Bonney: Talking about an iterative process, for me it was pretty binary. I was just writing songs. There was maybe only one that we iterated on. Otherwise it was more me self-editing. I probably wrote more than 100 songs. I didn’t send in nearly that many, because you get far enough into something and realize, “No, this isn’t going to work.” But they would listen to things, and if they liked it, good, and if they didn’t, it was back to the drawing board.
GamesBeat: One good thing about the long loading screens, I guess people have to listen to this a lot.
Harlin: It’s a captive audience, yeah.
GamesBeat: Especially those of us who are less skillful as players. We keep doing the combat over and over.
Harlin: I’m one of those people too. It’s funny. When the game first launched, the very first day, I was playing it on my PS4. The PS4 has this thing it’ll do where it tells you it has downloaded enough of the game that you can start playing it. I’ve never done that before. Usually I just wait for the whole game to download, but I was excited to get in and play the final game. So it said, “Okay, you can start it up,” and I did, but it wasn’t quite right. All it did was hang on loading screens.
I didn’t know it was going to do that, but I had fired up Facebook Live and I was going to live stream myself playing the final game for a moment. The loading screen kept going on and on and the music was playing. The actual game never came about, but what ended up happening, I wound up doing about 40 minutes of commentary track about the music. It would play different pieces, people kept joining and asking questions about the music, and I kept talking about pieces and cues. It became this strange little music workshop, because the game hadn’t finished downloading.

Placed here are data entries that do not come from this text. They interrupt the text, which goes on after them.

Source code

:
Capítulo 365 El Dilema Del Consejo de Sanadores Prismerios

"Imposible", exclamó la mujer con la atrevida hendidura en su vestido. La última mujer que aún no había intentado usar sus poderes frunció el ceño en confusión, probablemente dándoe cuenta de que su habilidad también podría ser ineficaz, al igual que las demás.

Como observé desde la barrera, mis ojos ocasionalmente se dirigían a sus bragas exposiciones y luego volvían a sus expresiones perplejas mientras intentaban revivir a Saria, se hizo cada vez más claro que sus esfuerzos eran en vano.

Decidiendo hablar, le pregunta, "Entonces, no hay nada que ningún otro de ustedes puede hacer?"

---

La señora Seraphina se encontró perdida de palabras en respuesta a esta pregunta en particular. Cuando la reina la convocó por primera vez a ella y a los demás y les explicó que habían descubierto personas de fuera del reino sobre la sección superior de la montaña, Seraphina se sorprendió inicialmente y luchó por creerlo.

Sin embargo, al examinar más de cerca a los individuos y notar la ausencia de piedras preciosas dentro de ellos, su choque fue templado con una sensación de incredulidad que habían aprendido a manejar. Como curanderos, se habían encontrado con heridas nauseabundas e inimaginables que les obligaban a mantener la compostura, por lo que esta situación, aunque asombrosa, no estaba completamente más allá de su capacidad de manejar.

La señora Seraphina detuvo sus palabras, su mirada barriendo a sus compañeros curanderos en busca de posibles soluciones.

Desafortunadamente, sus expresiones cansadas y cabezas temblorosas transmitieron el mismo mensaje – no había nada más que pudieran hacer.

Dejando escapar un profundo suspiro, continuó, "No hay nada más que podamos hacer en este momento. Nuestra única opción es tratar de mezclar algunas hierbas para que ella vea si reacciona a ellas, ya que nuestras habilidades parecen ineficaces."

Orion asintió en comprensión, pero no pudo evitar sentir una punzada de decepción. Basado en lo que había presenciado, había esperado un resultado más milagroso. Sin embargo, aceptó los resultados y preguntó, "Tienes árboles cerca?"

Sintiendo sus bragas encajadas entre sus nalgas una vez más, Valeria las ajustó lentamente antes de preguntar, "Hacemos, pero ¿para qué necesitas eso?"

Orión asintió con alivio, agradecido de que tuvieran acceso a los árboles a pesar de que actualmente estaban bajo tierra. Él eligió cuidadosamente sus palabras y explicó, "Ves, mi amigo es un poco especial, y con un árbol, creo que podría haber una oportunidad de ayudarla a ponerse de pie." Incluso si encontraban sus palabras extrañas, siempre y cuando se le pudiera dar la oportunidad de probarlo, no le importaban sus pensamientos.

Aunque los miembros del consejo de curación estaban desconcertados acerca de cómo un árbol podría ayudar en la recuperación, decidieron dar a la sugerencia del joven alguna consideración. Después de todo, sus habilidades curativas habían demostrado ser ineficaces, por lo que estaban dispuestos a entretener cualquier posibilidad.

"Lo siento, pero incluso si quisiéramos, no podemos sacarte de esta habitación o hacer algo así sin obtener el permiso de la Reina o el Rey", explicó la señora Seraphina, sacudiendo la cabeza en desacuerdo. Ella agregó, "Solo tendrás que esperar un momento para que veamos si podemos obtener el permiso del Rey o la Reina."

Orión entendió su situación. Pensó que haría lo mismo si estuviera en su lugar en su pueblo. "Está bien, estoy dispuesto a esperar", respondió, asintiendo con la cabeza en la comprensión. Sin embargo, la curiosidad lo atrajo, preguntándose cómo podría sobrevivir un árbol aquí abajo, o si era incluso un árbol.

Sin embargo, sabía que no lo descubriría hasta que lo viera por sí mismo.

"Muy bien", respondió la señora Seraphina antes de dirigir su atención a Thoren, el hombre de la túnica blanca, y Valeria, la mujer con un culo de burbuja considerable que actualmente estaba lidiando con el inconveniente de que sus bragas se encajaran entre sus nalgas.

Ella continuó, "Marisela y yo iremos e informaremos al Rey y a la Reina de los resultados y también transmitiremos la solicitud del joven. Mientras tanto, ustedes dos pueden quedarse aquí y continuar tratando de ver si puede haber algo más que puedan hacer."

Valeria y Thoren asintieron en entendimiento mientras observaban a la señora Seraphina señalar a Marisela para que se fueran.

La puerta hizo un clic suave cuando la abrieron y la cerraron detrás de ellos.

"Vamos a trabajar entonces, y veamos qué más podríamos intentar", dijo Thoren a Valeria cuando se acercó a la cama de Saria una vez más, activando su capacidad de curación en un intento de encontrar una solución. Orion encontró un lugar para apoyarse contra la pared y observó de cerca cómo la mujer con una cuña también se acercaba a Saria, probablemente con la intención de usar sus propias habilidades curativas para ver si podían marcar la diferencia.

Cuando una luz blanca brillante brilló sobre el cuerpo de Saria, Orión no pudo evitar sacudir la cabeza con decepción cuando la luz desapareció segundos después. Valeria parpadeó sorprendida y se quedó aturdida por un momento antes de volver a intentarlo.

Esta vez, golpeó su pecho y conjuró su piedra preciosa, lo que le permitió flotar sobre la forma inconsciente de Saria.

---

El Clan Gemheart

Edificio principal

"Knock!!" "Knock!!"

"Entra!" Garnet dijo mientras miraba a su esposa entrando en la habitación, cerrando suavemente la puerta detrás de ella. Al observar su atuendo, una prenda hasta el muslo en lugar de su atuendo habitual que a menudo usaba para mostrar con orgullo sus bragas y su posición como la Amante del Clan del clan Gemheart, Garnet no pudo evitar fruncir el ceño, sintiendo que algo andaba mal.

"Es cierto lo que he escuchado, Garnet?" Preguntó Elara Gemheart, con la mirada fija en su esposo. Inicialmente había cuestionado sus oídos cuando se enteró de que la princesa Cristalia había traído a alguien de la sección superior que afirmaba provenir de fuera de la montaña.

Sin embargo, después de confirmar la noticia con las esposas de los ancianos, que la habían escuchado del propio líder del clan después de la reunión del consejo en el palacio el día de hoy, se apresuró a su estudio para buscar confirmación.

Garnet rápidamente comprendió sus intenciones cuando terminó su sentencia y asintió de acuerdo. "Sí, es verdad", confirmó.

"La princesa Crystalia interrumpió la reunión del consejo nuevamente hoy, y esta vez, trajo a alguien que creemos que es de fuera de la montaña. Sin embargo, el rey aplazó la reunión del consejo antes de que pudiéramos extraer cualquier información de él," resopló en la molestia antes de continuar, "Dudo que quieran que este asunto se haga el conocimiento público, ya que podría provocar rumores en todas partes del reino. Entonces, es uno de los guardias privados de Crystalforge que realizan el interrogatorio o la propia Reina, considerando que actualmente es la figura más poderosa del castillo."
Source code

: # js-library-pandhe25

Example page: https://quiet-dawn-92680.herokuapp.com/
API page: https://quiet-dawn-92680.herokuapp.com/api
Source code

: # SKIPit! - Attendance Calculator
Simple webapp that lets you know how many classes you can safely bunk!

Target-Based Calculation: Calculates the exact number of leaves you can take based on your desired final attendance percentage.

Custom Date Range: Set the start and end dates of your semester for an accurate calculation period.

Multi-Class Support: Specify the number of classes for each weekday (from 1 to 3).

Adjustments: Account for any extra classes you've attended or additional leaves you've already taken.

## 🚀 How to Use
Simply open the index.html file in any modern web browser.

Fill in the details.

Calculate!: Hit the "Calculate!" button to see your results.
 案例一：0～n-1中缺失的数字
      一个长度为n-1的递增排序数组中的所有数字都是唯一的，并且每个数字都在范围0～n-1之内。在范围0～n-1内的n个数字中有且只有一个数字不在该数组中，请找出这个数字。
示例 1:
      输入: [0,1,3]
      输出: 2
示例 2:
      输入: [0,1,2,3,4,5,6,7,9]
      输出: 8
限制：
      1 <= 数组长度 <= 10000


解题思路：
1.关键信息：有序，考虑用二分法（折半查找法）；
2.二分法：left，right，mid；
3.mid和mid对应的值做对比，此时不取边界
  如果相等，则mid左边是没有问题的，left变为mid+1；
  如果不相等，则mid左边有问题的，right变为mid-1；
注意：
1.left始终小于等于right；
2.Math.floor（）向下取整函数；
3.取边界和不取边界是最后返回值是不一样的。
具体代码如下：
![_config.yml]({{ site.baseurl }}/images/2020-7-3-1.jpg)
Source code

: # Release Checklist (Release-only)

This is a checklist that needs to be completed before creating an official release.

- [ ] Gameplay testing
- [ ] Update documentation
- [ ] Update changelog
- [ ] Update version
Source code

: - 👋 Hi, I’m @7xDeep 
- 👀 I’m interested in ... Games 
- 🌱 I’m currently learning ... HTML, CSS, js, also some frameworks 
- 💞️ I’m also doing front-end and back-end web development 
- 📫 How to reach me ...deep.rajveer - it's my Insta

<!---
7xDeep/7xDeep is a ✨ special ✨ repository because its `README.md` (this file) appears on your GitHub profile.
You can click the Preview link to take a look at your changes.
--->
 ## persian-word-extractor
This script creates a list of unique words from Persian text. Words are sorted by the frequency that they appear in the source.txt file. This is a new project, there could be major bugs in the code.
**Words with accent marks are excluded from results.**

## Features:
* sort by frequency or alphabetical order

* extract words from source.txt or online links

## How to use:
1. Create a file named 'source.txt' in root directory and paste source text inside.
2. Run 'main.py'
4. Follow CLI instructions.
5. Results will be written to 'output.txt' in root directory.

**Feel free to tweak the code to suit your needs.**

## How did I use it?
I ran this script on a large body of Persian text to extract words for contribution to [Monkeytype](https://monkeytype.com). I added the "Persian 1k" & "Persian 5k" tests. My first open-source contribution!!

Bonney: I was wondering about that. I thought that was brilliant.
GamesBeat: Have you heard any interesting feedback from players about the music?

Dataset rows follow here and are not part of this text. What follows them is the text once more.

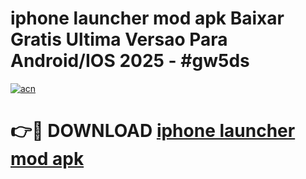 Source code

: # iphone launcher mod apk Baixar Gratis Ultima Versao Para Android/IOS 2025 - #gw5ds

[![acn](https://github.com/user-attachments/assets/0f9c940e-d8b0-45ae-aac7-cd30a18b3e1c)](https://app.mediaupload.pro?title=iphone_launcher_mod_apk&ref=02M)

# 👉🔴 DOWNLOAD [iphone launcher mod apk](https://app.mediaupload.pro?title=iphone_launcher_mod_apk&ref=02M) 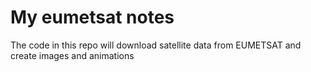 # My eumetsat notes

The code in this repo will download satellite data from EUMETSAT and create images and animations
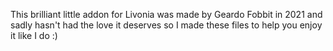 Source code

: This brilliant little addon for Livonia was made by Geardo Fobbit in 2021 and sadly hasn't had the love it deserves so I made these files to help you enjoy it like I do :)

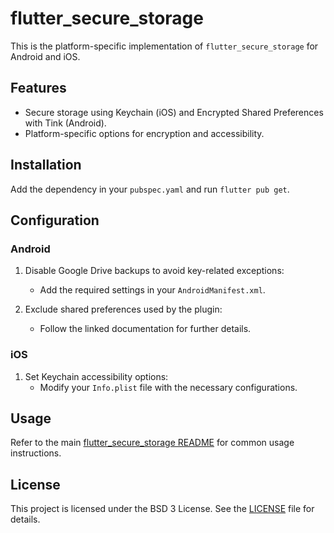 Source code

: # flutter_secure_storage

This is the platform-specific implementation of `flutter_secure_storage` for Android and iOS.

## Features

- Secure storage using Keychain (iOS) and Encrypted Shared Preferences with Tink (Android).
- Platform-specific options for encryption and accessibility.

## Installation

Add the dependency in your `pubspec.yaml` and run `flutter pub get`.

## Configuration

### Android

1. Disable Google Drive backups to avoid key-related exceptions:
    - Add the required settings in your `AndroidManifest.xml`.

2. Exclude shared preferences used by the plugin:
    - Follow the linked documentation for further details.

### iOS

1. Set Keychain accessibility options:
    - Modify your `Info.plist` file with the necessary configurations.

## Usage

Refer to the main [flutter_secure_storage README](../README.md) for common usage instructions.

## License

This project is licensed under the BSD 3 License. See the [LICENSE](../LICENSE) file for details.
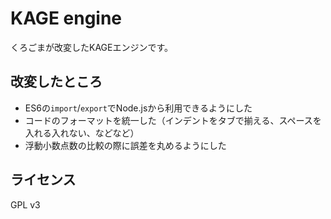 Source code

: # KAGE engine

くろごまが改変したKAGEエンジンです。

## 改変したところ

- ES6の`import`/`export`でNode.jsから利用できるようにした
- コードのフォーマットを統一した（インデントをタブで揃える、スペースを入れる入れない、などなど）
- 浮動小数点数の比較の際に誤差を丸めるようにした

## ライセンス

GPL v3
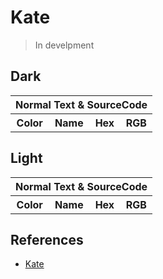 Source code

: # Kate

> In develpment

## Dark

<table>
  <tr>
    <th colspan="4">Normal Text & SourceCode</th>
  </tr>
  <tr>
    <th>Color</th>
    <th>Name</th>
    <th>Hex</th>
    <th>RGB</th>
  </tr>
  <!-- <tr> -->
  <!--   <td><img src="https://fakeimg.pl/32x32/d3dae3/?text=+" alt="Color"></td> -->
  <!--   <td>Foreground</td> -->
  <!--   <td><code>#d3dae3</code></td> -->
  <!--   <td><code>211,218,227</code></td> -->
  <!-- </tr> -->
  <!-- <tr> -->
  <!--   <td><img src="https://fakeimg.pl/32x32/20242d/?text=+" alt="Color"></td> -->
  <!--   <td>Background</td> -->
  <!--   <td><code>#20242d</code></td> -->
  <!--   <td><code>32,6,5</code></td> -->
  <!-- </tr> -->
  <!-- <tr> -->
  <!--   <td><img src="https://fakeimg.pl/32x32/2a303a/?text=+" alt="Color"></td> -->
  <!--   <td>Color 1</td> -->
  <!--   <td><code>#2a303a</code></td> -->
  <!--   <td><code>42,48,58</code></td> -->
  <!-- </tr> -->
  <!--   <td><img src="https://fakeimg.pl/32x32/e06c75/?text=+" alt="Color"></td> -->
  <!--   <td>Color 2</td> -->
  <!--   <td><code>#e06c75</code></td> -->
  <!--   <td><code>224,108,117</code></td> -->
  <!-- </tr> -->
  <!-- <tr> -->
  <!--   <td><img src="https://fakeimg.pl/32x32/98c379/?text=+" alt="Color"></td> -->
  <!--   <td>Color 3</td> -->
  <!--   <td><code>#98c379</code></td> -->
  <!--   <td><code>152,195,121</code></td> -->
  <!-- </tr> -->
  <!-- <tr> -->
  <!--   <td><img src="https://fakeimg.pl/32x32/e5c07b/?text=+" alt="Color"></td> -->
  <!--   <td>Color 4</td> -->
  <!--   <td><code>#e5c07b</code></td> -->
  <!--   <td><code>229,192,123</code></td> -->
  <!-- </tr> -->
  <!-- <tr> -->
  <!--   <td><img src="https://fakeimg.pl/32x32/61afef/?text=+" alt="Color"></td> -->
  <!--   <td>Color 5</td> -->
  <!--   <td><code>#61afef</code></td> -->
  <!--   <td><code>64,120,242</code></td> -->
  <!-- </tr> -->
  <!-- <tr> -->
  <!--   <td><img src="https://fakeimg.pl/32x32/c678dd/?text=+" alt="Color"></td> -->
  <!--   <td>Color 6</td> -->
  <!--   <td><code>#c678dd</code></td> -->
  <!--   <td><code>198,120,221</code></td> -->
  <!-- </tr> -->
  <!-- <tr> -->
  <!--   <td><img src="https://fakeimg.pl/32x32/56b6c2/?text=+" alt="Color"></td> -->
  <!--   <td>Color 7</td> -->
  <!--   <td><code>#56b6c2</code></td> -->
  <!--   <td><code>86,182,194</code></td> -->
  <!-- </tr> -->
  <!-- <tr> -->
  <!--   <td><img src="https://fakeimg.pl/32x32/647286/?text=+" alt="Color"></td> -->
  <!--   <td>Color 8</td> -->
  <!--   <td><code>#647286</code></td> -->
  <!--   <td><code>146,152,165</code></td> -->
  <!-- </tr> -->
  <!-- <tr> -->
  <!--   <td><img src="https://fakeimg.pl/32x32/d3dae3/?text=+" alt="Color"></td> -->
  <!--   <td>Color 8 Intense</td> -->
  <!--   <td><code>#d3dae3</code></td> -->
  <!--   <td><code>211,218,227</code></td> -->
  <!-- </tr> -->
</table>

## Light

<table>
  <tr>
    <th colspan="4">Normal Text & SourceCode</th>
  </tr>
  <tr>
    <th>Color</th>
    <th>Name</th>
    <th>Hex</th>
    <th>RGB</th>
  </tr>
  <!-- <tr> -->
  <!--   <td><img src="https://fakeimg.pl/32x32/282a2f/?text=+" alt="Color"></td> -->
  <!--   <td>Foreground</td> -->
  <!--   <td><code>#282a2f</code></td> -->
  <!--   <td><code>40,42,47</code></td> -->
  <!-- </tr> -->
  <!-- <tr> -->
  <!--   <td><img src="https://fakeimg.pl/32x32/eceeef/?text=+" alt="Color"></td> -->
  <!--   <td>Background</td> -->
  <!--   <td><code>#eceeef</code></td> -->
  <!--   <td><code>236,238,239</code></td> -->
  <!-- </tr> -->
  <!-- <tr> -->
  <!--   <td><img src="https://fakeimg.pl/32x32/9d9d9f/?text=+" alt="Color"></td> -->
  <!--   <td>Color 1</td> -->
  <!--   <td><code>#9d9d9f</code></td> -->
  <!--   <td><code>157,157,159</code></td> -->
  <!-- </tr> -->
  <!--   <td><img src="https://fakeimg.pl/32x32/e45649/?text=+" alt="Color"></td> -->
  <!--   <td>Color 2</td> -->
  <!--   <td><code>#e45649</code></td> -->
  <!--   <td><code>228,86,73</code></td> -->
  <!-- </tr> -->
  <!-- <tr> -->
  <!--   <td><img src="https://fakeimg.pl/32x32/50a14f/?text=+" alt="Color"></td> -->
  <!--   <td>Color 3</td> -->
  <!--   <td><code>#50a14f</code></td> -->
  <!--   <td><code>80,161,79</code></td> -->
  <!-- </tr> -->
  <!-- <tr> -->
  <!--   <td><img src="https://fakeimg.pl/32x32/c18401/?text=+" alt="Color"></td> -->
  <!--   <td>Color 4</td> -->
  <!--   <td><code>#c18401</code></td> -->
  <!--   <td><code>193,132,1</code></td> -->
  <!-- </tr> -->
  <!-- <tr> -->
  <!--   <td><img src="https://fakeimg.pl/32x32/4078f2/?text=+" alt="Color"></td> -->
  <!--   <td>Color 5</td> -->
  <!--   <td><code>#4078f2</code></td> -->
  <!--   <td><code>97,175,239</code></td> -->
  <!-- </tr> -->
  <!-- <tr> -->
  <!--   <td><img src="https://fakeimg.pl/32x32/a626a4/?text=+" alt="Color"></td> -->
  <!--   <td>Color 6</td> -->
  <!--   <td><code>#a626a4</code></td> -->
  <!--   <td><code>166,38,164</code></td> -->
  <!-- </tr> -->
  <!-- <tr> -->
  <!--   <td><img src="https://fakeimg.pl/32x32/0184bc/?text=+" alt="Color"></td> -->
  <!--   <td>Color 7</td> -->
  <!--   <td><code>#0184bc</code></td> -->
  <!--   <td><code>1,132,188</code></td> -->
  <!-- </tr> -->
  <!-- <tr> -->
  <!--   <td><img src="https://fakeimg.pl/32x32/cdced1/?text=+" alt="Color"></td> -->
  <!--   <td>Color 8</td> -->
  <!--   <td><code>#cdced1</code></td> -->
  <!--   <td><code>205,206,209</code></td> -->
  <!-- </tr> -->
</table>

## References
- [Kate](https://docs.kde.org/trunk5/en/kate/katepart/color-themes.html)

Harlin: I’ve heard nothing but praise, which has been very heartwarming. The reviews have called out the soundtrack time and again as a 10 out of 10. When a review wraps up and they list all the things you should make sure you don’t miss, the soundtrack is frequently mentioned, which is pretty awesome.

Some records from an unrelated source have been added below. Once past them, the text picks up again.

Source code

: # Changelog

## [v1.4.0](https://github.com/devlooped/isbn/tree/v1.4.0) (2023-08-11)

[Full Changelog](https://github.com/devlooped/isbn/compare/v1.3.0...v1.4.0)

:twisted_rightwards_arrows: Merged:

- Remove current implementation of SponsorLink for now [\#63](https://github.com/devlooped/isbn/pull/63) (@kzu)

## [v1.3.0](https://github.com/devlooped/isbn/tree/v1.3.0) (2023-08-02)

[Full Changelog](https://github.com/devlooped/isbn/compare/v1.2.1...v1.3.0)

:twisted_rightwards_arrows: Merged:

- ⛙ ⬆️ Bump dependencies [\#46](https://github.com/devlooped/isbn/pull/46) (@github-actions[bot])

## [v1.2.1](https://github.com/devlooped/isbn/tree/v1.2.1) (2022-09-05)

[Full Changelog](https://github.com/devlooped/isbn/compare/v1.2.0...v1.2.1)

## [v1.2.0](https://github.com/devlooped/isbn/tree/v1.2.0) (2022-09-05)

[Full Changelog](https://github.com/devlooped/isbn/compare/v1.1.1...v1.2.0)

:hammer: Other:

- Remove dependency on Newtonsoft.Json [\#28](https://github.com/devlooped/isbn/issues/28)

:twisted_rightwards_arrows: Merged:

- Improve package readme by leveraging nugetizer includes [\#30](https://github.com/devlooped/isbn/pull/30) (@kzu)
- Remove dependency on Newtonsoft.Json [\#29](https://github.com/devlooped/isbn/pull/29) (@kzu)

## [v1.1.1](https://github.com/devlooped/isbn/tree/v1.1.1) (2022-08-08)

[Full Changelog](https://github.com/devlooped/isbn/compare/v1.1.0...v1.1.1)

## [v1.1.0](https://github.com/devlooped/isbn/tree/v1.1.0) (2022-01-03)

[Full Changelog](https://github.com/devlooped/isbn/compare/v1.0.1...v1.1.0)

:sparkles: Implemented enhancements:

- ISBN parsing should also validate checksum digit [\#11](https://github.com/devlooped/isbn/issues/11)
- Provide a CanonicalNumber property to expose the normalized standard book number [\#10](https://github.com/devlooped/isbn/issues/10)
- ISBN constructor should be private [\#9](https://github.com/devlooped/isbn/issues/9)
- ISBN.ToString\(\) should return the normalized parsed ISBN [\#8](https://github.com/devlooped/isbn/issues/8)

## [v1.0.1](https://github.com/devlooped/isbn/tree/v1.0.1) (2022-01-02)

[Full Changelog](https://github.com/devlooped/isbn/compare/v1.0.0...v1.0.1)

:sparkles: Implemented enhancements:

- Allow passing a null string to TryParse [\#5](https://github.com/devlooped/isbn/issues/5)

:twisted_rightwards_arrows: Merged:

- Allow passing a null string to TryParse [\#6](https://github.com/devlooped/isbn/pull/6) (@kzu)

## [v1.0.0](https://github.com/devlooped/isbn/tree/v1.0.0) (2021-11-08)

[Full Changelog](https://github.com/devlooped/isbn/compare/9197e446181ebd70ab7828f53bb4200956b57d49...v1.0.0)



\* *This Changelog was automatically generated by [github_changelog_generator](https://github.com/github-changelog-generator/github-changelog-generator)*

GamesBeat: Is there anything else you’d like to mention?
Harlin: We had a blast doing this. It was a lot different from anything else we’ve done. I don’t know of another game score that sounds like this. It was fun to work on and fun to work with Jim. I’ve spent most of my gaming career writing music for Star Wars. In some ways, there were things that were very similar. It was about telling a story and all these thematic elements that interweave. But being in the deep south in 1968 is about as far as you can get from a galaxy far, far away. It was an amazing experience to be able to do that.